Technology is having a tremendous impact on design. It allows the designer to push the envelope and sometimes do things that they perhaps shouldn’t or try things that may be inappropriate. But it also allows us to do things that can make the buildings much more inspiring.  Technology has a tremendous impact on the buildings we design – especially with hospitals and labs and schools again which probably some of the most complex buildings we can design.  Advances in technology allows to push limits and design better buildings. Technology impacts not just the way a building is constructed but the way they function – or used. With hospitals, research buildings, and schools technology becomes a type users of the facility. We have to build a building to accommodate technology - medical equipment or lab equipment. The dilemma in this is that it puts new burdens on architecture - technology changes very quickly.

Buildings also have to be adaptable to future changes. It’s important to remember that buildings have to be flexible and be able to adapt to or adjust to circumstance we may not completely know or understand when beginning the design. If we think about designing a building with the potential for changes from technology, it’s a bit like being a fortune teller.  What we design now is not going to be fully realized for 3-5 years.
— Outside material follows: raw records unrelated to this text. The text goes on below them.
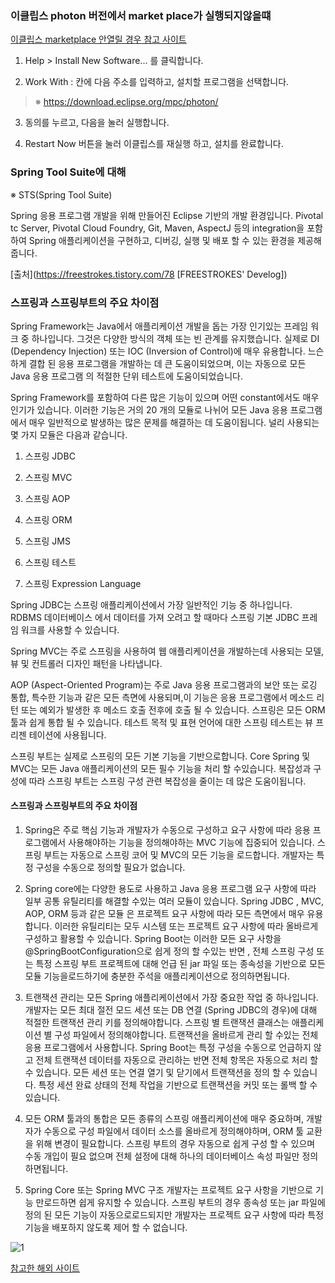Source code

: ### 이클립스 photon 버전에서 market place가 실행되지않을떄

[이클립스 marketplace 안열릴 경우 참고 사이트](https://amaze9001.tistory.com/87)

1. Help > Install New Software... 를 클릭합니다.

2. Work With : 칸에 다음 주소를 입력하고, 설치할 프로그램을 선택합니다. 

> ※ https://download.eclipse.org/mpc/photon/

3. 동의를 누르고, 다음을 눌러 실행합니다.

4. Restart Now 버튼을 눌러 이클립스를 재실행 하고, 설치를 완료합니다. 


### Spring Tool Suite에 대해

※ STS(Spring Tool Suite)

Spring 응용 프로그램 개발을 위해 만들어진 Eclipse 기반의 개발 환경입니다. Pivotal tc Server, Pivotal Cloud Foundry, Git, Maven, AspectJ 등의 integration을 포함하여 Spring 애플리케이션을 구현하고, 디버깅, 실행 및 배포 할 수 있는 환경을 제공해줍니다.

[출처](https://freestrokes.tistory.com/78 [FREESTROKES' Develog])


### 스프링과 스프링부트의 주요 차이점

Spring Framework는 Java에서 애플리케이션 개발을 돕는 가장 인기있는 프레임 워크 중 하나입니다. 그것은 다양한 방식의 객체 또는 빈 관계를 유지했습니다. 실제로 DI (Dependency Injection) 또는 IOC (Inversion of Control)에 매우 유용합니다. 느슨하게 결합 된 응용 프로그램을 개발하는 데 큰 도움이되었으며, 이는 자동으로 모든 Java 응용 프로그램 의 적절한 단위 테스트에 도움이되었습니다.

Spring Framework를 포함하여 다른 많은 기능이 있으며 어떤 constant에서도 매우 인기가 있습니다. 이러한 기능은 거의 20 개의 모듈로 나뉘어 모든 Java 응용 프로그램에서 매우 일반적으로 발생하는 많은 문제를 해결하는 데 도움이됩니다. 널리 사용되는 몇 가지 모듈은 다음과 같습니다.

1. 스프링 JDBC

2. 스프링 MVC

3. 스프링 AOP

4. 스프링 ORM

5. 스프링 JMS

6. 스프링 테스트

7. 스프링 Expression Language

Spring JDBC는 스프링 애플리케이션에서 가장 일반적인 기능 중 하나입니다. RDBMS 데이터베이스 에서 데이터를 가져 오려고 할 때마다 스프링 기본 JDBC 프레임 워크를 사용할 수 있습니다.

Spring MVC는 주로 스프링을 사용하여 웹 애플리케이션을 개발하는데 사용되는 모델, 뷰 및 컨트롤러 디자인 패턴을 나타냅니다.

AOP (Aspect-Oriented Program)는 주로 Java 응용 프로그램과의 보안 또는 로깅 통합, 특수한 기능과 같은 모든 측면에 사용되며,이 기능은 응용 프로그램에서 메소드 리턴 또는 예외가 발생한 후 메소드 호출 전후에 호출 될 수 있습니다. 스프링은 모든 ORM 툴과 쉽게 통합 될 수 있습니다. 테스트 목적 및 표현 언어에 대한 스프링 테스트는 뷰 프리젠 테이션에 사용됩니다.

스프링 부트는 실제로 스프링의 모든 기본 기능을 기반으로합니다. Core Spring 및 MVC는 모든 Java 애플리케이션의 모든 필수 기능을 처리 할 수 ​​있습니다. 복잡성과 구성에 따라 스프링 부트는 스프링 구성 관련 복잡성을 줄이는 데 많은 도움이됩니다.

#### 스프링과 스프링부트의 주요 차이점
1. Spring은 주로 핵심 기능과 개발자가 수동으로 구성하고 요구 사항에 따라 응용 프로그램에서 사용해야하는 기능을 정의해야하는 MVC 기능에 집중되어 있습니다. 스프링 부트는 자동으로 스프링 코어 및 MVC의 모든 기능을 로드합니다. 개발자는 특정 구성을 수동으로 정의할 필요가 없습니다.

2. Spring core에는 다양한 용도로 사용하고 Java 응용 프로그램 요구 사항에 따라 일부 공통 유틸리티를 해결할 수있는 여러 모듈이 있습니다. Spring JDBC , MVC, AOP, ORM 등과 같은 모듈 은 프로젝트 요구 사항에 따라 모든 측면에서 매우 유용합니다. 이러한 유틸리티는 모두 시스템 또는 프로젝트 요구 사항에 따라 올바르게 구성하고 활용할 수 있습니다. Spring Boot는 이러한 모든 요구 사항을 @SpringBootConfiguration으로 쉽게 정의 할 수있는 반면 , 전체 스프링 구성 또는 특정 스프링 부트 프로젝트에 대해 언급 된 jar 파일 또는 종속성을 기반으로 모든 모듈 기능을로드하기에 충분한 주석을 애플리케이션으로 정의하면됩니다.

3. 트랜잭션 관리는 모든 Spring 애플리케이션에서 가장 중요한 작업 중 하나입니다. 개발자는 모든 최대 절전 모드 세션 또는 DB 연결 (Spring JDBC의 경우)에 대해 적절한 트랜잭션 관리 키를 정의해야합니다. 스프링 별 트랜잭션 클래스는 애플리케이션 별 구성 파일에서 정의해야합니다. 트랜잭션을 올바르게 관리 할 수있는 전체 응용 프로그램에서 사용합니다. Spring Boot는 특정 구성을 수동으로 언급하지 않고 전체 트랜잭션 데이터를 자동으로 관리하는 반면 전체 항목은 자동으로 처리 할 수 있습니다. 모든 세션 또는 연결 열기 및 닫기에서 트랜잭션을 정의 할 수 있습니다. 특정 세션 완료 상태의 전체 작업을 기반으로 트랜잭션을 커밋 또는 롤백 할 수 있습니다.

4. 모든 ORM 툴과의 통합은 모든 종류의 스프링 애플리케이션에 매우 중요하며, 개발자가 수동으로 구성 파일에서 데이터 소스를 올바르게 정의해야하며, ORM 툴 교환을 위해 변경이 필요합니다. 스프링 부트의 경우 자동으로 쉽게 구성 할 수 있으며 수동 개입이 필요 없으며 전체 설정에 대해 하나의 데이터베이스 속성 파일만 정의하면됩니다.

5. Spring Core 또는 Spring MVC 구조 개발자는 프로젝트 요구 사항을 기반으로 기능 만로드하면 쉽게 유지할 수 있습니다. 스프링 부트의 경우 종속성 또는 jar 파일에 정의 된 모든 기능이 자동으로로드되지만 개발자는 프로젝트 요구 사항에 따라 특정 기능을 배포하지 않도록 제어 할 수 없습니다.

![1](https://user-images.githubusercontent.com/49984996/74098666-1df7a780-4b5e-11ea-9b74-783a1436051b.PNG)






[참고한 해외 사이트](https://www.educba.com/spring-vs-spring-boot)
A good amount of what exists now – especially when considering medical equipment or technologies – is most likely going to change in the near future. What we’re designing now may be obsolete or outmoded in five years. So, buildings have to be able to respond to evolving technology.

↓ 90dg:What’s your opinion on healthcare design in China?

Bill:To certain extent, healthcare is a local product driven by local culture, local practices and local ways of doing things. What we are now seeing in China with respect to healthcare is a change in the “local” attitude toward healthcare. Some of the factors influencing these attitude changes are income, lifestyle, an increase of awareness in health, and an increase in access to healthcare. Healthcare generally becoming a more important part of people’s lives. What we have to be careful of as global designers of healthcare facilities is that we don’t try to impose an American model on a Chinese system. What we want to bring to a healthcare project in China is the knowledge of how to plan hospitals and an understanding of trends in medical practices. We then have to apply this expertise in a way appropriate for the local market. What we are trying to do here in China is to fuse our expertise in healthcare - which is based on a very rich history in healthcare design that dates back to the 1950’s – and our understanding of what healthcare is and what it’s becoming with healthcare as it is practiced in China. We want to push the system but not break the system. It’s our job to question the ways things are done and see if there are ways that we can help improve the healthcare system without breaking it, without changing it for the sake of change, without trying to dictate the change without a rational reason.

At the same time - and this goes back to the global attitude that Perkins+Will has adopted - we can learn from healthcare here. Because of the size of population and a number of other factors, situations that you are dealing with here that the West is going to deal with in the near future. We can learn as much as we can educate. Ours is a simple approach that we apply to the design of healthcare facilities whether it’s China, India, the Middle East, Africa, or wherever. It’s about learning from local cultures, institutions and nature. Healthcare is more than creating big machines where people get treated. It’s about prevention and wellness. It’s about creating a total environment that supports and enhances healthcare. We (Perkins+Will) have to learn to play more effectively, be more responsive, and at the same time bring new ideas into the conversation and push the limits a little bit to see where we can go.